(DATA RECORDS begins)
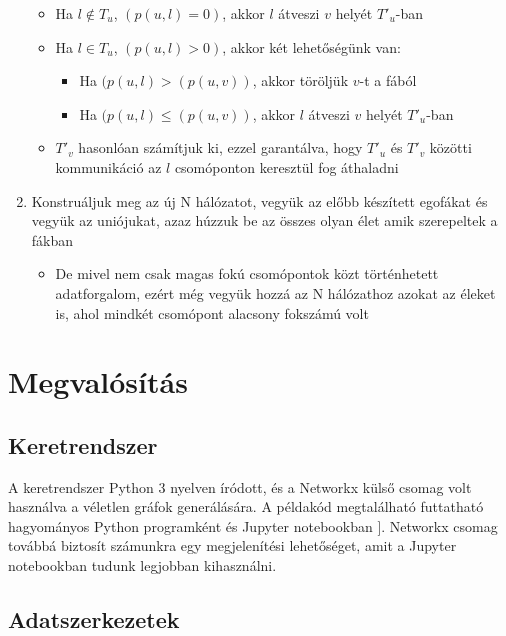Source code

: \documentclass[12pt]{report}
\begin{document}
\begin{enumerate}
	\begin{itemize}
		\item Ha \(l \notin T_u\), \((p(u, l) = 0)\), akkor \(l\) átveszi \(v\) helyét \(T'_u\)-ban
		\item Ha \(l \in T_u\), \((p(u, l) > 0)\), akkor két lehetőségünk van:
		\begin{itemize}
			\item Ha \((p(u, l) > (p(u, v))\), akkor töröljük \(v\)-t a fából
			\item Ha \((p(u, l) \le (p(u, v))\), akkor \(l\) átveszi \(v\) helyét \(T'_u\)-ban
		\end{itemize}
		\item \(T'_v\) hasonlóan számítjuk ki, ezzel garantálva, hogy \(T'_u\) és \(T'_v\) közötti kommunikáció az \(l\) csomóponton keresztül fog áthaladni
	\end{itemize}
	\item Konstruáljuk meg az új N hálózatot, vegyük az előbb készített egofákat és vegyük az uniójukat, azaz húzzuk be az összes olyan élet amik szerepeltek a fákban
	\begin{itemize}
		\item     De mivel nem csak magas fokú csomópontok közt történhetett adatforgalom, ezért még vegyük hozzá az N hálózathoz azokat az éleket is, ahol mindkét csomópont alacsony fokszámú volt
	\end{itemize}
\end{enumerate}

\chapter{Megvalósítás}

\section{Keretrendszer}

A keretrendszer Python 3 nyelven íródott, és a Networkx külső csomag volt használva a véletlen gráfok generálására.
A példakód megtalálható futtatható hagyományos Python programként és Jupyter notebookban \cite{noauthor_jupyter_nodate}].  
Networkx csomag továbbá biztosít számunkra egy megjelenítési lehetőséget, amit a Jupyter notebookban tudunk legjobban kihasználni.



\section{Adatszerkezetek}
\end{document}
(DATA RECORDS ends)
* **GOAL OF THE EXERCISE**
What is wanted is a verbatim transcription of every record above, pictures excluded.

* **SOLUTION FOR THIS PROBLEM**
Source code

: \documentclass[12pt]{report}
\begin{document}
\begin{enumerate}
	\begin{itemize}
		\item Ha \(l \notin T_u\), \((p(u, l) = 0)\), akkor \(l\) átveszi \(v\) helyét \(T'_u\)-ban
		\item Ha \(l \in T_u\), \((p(u, l) > 0)\), akkor két lehetőségünk van:
		\begin{itemize}
			\item Ha \((p(u, l) > (p(u, v))\), akkor töröljük \(v\)-t a fából
			\item Ha \((p(u, l) \le (p(u, v))\), akkor \(l\) átveszi \(v\) helyét \(T'_u\)-ban
		\end{itemize}
		\item \(T'_v\) hasonlóan számítjuk ki, ezzel garantálva, hogy \(T'_u\) és \(T'_v\) közötti kommunikáció az \(l\) csomóponton keresztül fog áthaladni
	\end{itemize}
	\item Konstruáljuk meg az új N hálózatot, vegyük az előbb készített egofákat és vegyük az uniójukat, azaz húzzuk be az összes olyan élet amik szerepeltek a fákban
	\begin{itemize}
		\item     De mivel nem csak magas fokú csomópontok közt történhetett adatforgalom, ezért még vegyük hozzá az N hálózathoz azokat az éleket is, ahol mindkét csomópont alacsony fokszámú volt
	\end{itemize}
\end{enumerate}

\chapter{Megvalósítás}

\section{Keretrendszer}

A keretrendszer Python 3 nyelven íródott, és a Networkx külső csomag volt használva a véletlen gráfok generálására.
A példakód megtalálható futtatható hagyományos Python programként és Jupyter notebookban \cite{noauthor_jupyter_nodate}].  
Networkx csomag továbbá biztosít számunkra egy megjelenítési lehetőséget, amit a Jupyter notebookban tudunk legjobban kihasználni.



\section{Adatszerkezetek}
\end{document}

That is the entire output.